What are the 10 worst contracts not just for the Cardinals, but in the NL Central, focusing on the future and not so much on past performances?
With four of the five teams in the division in small- or medium-sized markets, most of the NL Central squads can’t afford to make bad decisions on big-ticket players and hope to remain competitive. The good thing is, for the most part they haven’t made these mistakes. For the most part. There still are some contracts that are hurting teams now and/or have the risk of hurting them in the long term.
This analysis of the ten worst pacts in the division won’t consider the past. What we’re looking at here is the worst contracts based on the remaining money on the deal. Buy-outs are factored in, but deferrals are not. Let’s get to it.
No. 10 (tie): Paul DeJong, $17M remaining; Lorenzo Cain, $13.5M remaining
What team couldn’t use a slick-fielding shortstop or a rangy center fielder? Every franchise would love to have at least one of each, right?
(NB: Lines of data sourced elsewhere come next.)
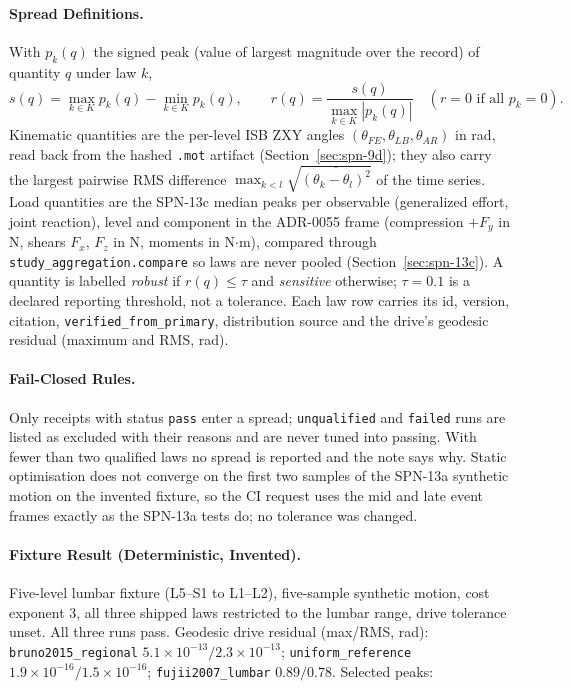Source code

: \paragraph{Spread Definitions.}
With $p_k(q)$ the signed peak (value of largest magnitude over the record) of
quantity $q$ under law $k$,
\begin{equation}
  s(q)=\max_{k\in K}p_k(q)-\min_{k\in K}p_k(q),\qquad
  r(q)=\frac{s(q)}{\max_{k\in K}|p_k(q)|}\quad(r=0\text{ if all }p_k=0).
\end{equation}
Kinematic quantities are the per-level ISB ZXY angles
$(\theta_{FE},\theta_{LB},\theta_{AR})$ in rad, read back from the hashed
\texttt{.mot} artifact (Section~\ref{sec:spn-9d}); they also carry the largest
pairwise RMS difference $\max_{k<l}\sqrt{\overline{(\theta_k-\theta_l)^2}}$ of
the time series. Load quantities are the SPN-13c median peaks per observable
(generalized effort, joint reaction), level and component in the ADR-0055
frame (compression $+F_y$ in N, shears $F_x$, $F_z$ in N, moments in
N$\cdot$m), compared through \texttt{study\_aggregation.compare} so laws are
never pooled (Section~\ref{sec:spn-13c}). A quantity is labelled
\emph{robust} if $r(q)\le\tau$ and \emph{sensitive} otherwise; $\tau=0.1$ is a
declared reporting threshold, not a tolerance. Each law row carries its id,
version, citation, \texttt{verified\_from\_primary}, distribution source and
the drive's geodesic residual (maximum and RMS, rad).

\paragraph{Fail-Closed Rules.}
Only receipts with status \texttt{pass} enter a spread; \texttt{unqualified}
and \texttt{failed} runs are listed as excluded with their reasons and are
never tuned into passing. With fewer than two qualified laws no spread is
reported and the note says why. Static optimisation does not converge on the
first two samples of the SPN-13a synthetic motion on the invented fixture, so
the CI request uses the mid and late event frames exactly as the SPN-13a tests
do; no tolerance was changed.

\paragraph{Fixture Result (Deterministic, Invented).}
Five-level lumbar fixture (L5--S1 to L1--L2), five-sample synthetic motion,
cost exponent 3, all three shipped laws restricted to the lumbar range, drive
tolerance unset. All three runs pass. Geodesic drive residual (max/RMS, rad):
\texttt{bruno2015\_regional} $5.1\times10^{-13}/2.3\times10^{-13}$;
\texttt{uniform\_reference} $1.9\times10^{-16}/1.5\times10^{-16}$;
\texttt{fujii2007\_lumbar} $0.89/0.78$. Selected peaks:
Fair enough, but what if neither one of them could hit? That quickly becomes a problem when you have a hole in your lineup, because in today’s game, every position player is expected to be able to contribute on both sides of the ball, especially on playoff contenders.
DeJong’s hitting has been trending downward since his debut season with the Cardinals in 2017 when he finished second in Rookie of the Year voting after hitting .285/.325/.532, which was a 121 OPS+, with 25 home runs. Before being sent down to Triple-A recently, he had compiled a ghastly .130/.209/.208 line with a single homer and three doubles.
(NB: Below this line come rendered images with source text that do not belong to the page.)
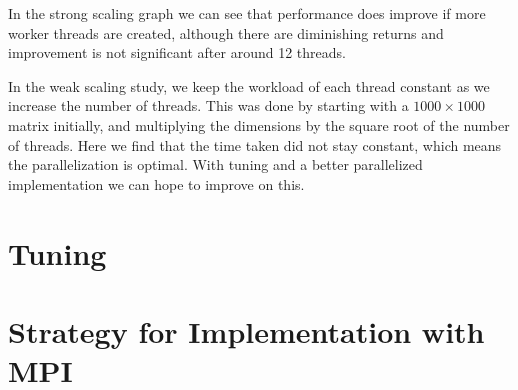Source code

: \documentclass{article}
\begin{document}
In the strong scaling graph we can see that performance does improve if more worker threads are created, although there are diminishing returns and improvement is not significant after around 12 threads.

In the weak scaling study, we keep the workload of each thread constant as we increase the number of threads. This was done by starting with a $1000 \times 1000$ matrix initially, and multiplying the dimensions by the square root of the number of threads. Here we find that the time taken did not stay constant, which means the parallelization is optimal. With tuning and a better parallelized implementation we can hope to improve on this.

\section{Tuning}

\section{Strategy for Implementation with MPI}
\end{document}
The remaining money isn’t big, which is why he’s at the bottom of the list, but there’s enough debate about whether DeJong will get back to being a major league-caliber hitter that his contract can be viewed as a potential waste of money.
Cain’s hitting peaked in his late 20s, which is pretty common. However, he’s now 36 and hasn’t had an above-average bat in a full season since 2018, when he posted a .308/.395/.417 line for a 119 OPS+ and finished seventh in MVP voting in his first season with the Brewers. Much has changed in four years, as Cain has started out this year batting .182/.247/.216 in his first 97 plate appearances.
Milwaukee can either ride out the final year of his contract and employ Cain as a platoon player and defensive replacement or cut its losses and eats the remainder of his contract. Either way, the rest of the money is pretty much a sunk cost with little upside.